(Collected data)
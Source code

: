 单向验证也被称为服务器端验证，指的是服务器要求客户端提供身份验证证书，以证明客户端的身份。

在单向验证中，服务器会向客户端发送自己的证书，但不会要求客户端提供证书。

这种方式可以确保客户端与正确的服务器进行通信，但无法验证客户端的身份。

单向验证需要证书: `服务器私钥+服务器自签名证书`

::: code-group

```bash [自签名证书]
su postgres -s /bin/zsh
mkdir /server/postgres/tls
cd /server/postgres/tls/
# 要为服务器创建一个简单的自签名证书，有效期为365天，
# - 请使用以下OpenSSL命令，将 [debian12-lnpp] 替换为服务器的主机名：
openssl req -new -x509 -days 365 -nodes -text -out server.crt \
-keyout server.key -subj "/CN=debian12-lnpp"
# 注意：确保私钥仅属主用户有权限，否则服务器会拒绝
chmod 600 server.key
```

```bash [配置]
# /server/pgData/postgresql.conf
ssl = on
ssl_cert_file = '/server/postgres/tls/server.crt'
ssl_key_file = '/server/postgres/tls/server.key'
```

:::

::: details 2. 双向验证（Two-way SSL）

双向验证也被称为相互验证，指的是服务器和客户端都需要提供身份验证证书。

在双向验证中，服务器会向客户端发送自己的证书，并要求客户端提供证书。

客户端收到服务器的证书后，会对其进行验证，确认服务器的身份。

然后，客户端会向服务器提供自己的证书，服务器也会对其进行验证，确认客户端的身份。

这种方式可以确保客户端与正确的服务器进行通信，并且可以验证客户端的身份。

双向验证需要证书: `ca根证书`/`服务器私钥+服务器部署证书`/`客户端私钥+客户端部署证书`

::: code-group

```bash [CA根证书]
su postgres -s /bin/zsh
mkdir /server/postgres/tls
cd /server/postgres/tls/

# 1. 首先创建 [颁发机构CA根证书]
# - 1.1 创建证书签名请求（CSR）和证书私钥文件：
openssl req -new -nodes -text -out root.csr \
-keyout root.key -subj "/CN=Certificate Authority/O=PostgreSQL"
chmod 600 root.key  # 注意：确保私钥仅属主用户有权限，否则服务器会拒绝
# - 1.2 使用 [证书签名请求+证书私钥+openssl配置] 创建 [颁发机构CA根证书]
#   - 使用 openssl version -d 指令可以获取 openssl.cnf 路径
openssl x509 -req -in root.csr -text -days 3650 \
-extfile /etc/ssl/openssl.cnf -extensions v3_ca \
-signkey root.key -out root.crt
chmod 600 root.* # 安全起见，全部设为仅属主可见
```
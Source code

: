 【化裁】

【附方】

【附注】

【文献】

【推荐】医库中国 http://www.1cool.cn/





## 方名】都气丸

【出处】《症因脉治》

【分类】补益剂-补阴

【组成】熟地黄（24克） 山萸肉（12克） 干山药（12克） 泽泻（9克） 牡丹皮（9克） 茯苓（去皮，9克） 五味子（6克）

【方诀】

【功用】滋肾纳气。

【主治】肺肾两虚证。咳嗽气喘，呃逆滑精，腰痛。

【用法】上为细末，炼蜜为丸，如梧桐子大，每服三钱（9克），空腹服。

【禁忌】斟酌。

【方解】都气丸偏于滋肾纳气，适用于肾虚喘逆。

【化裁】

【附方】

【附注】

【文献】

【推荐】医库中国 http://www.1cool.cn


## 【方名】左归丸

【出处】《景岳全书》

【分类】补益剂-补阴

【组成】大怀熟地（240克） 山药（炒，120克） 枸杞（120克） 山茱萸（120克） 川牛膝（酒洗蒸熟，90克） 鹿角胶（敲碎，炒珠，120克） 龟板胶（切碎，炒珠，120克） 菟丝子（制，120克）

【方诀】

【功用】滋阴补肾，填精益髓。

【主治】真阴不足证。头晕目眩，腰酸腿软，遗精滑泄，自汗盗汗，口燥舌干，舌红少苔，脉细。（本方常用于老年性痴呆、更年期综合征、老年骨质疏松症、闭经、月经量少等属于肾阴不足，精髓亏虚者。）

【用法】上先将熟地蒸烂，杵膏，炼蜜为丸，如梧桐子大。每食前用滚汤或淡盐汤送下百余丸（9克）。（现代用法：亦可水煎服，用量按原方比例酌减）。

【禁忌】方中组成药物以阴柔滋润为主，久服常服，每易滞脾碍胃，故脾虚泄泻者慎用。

Work order: Using the records above, find and show each line with the string "keyout".

Task answer:
-keyout server.key -subj "/CN=debian12-lnpp"
-keyout root.key -subj "/CN=Certificate Authority/O=PostgreSQL"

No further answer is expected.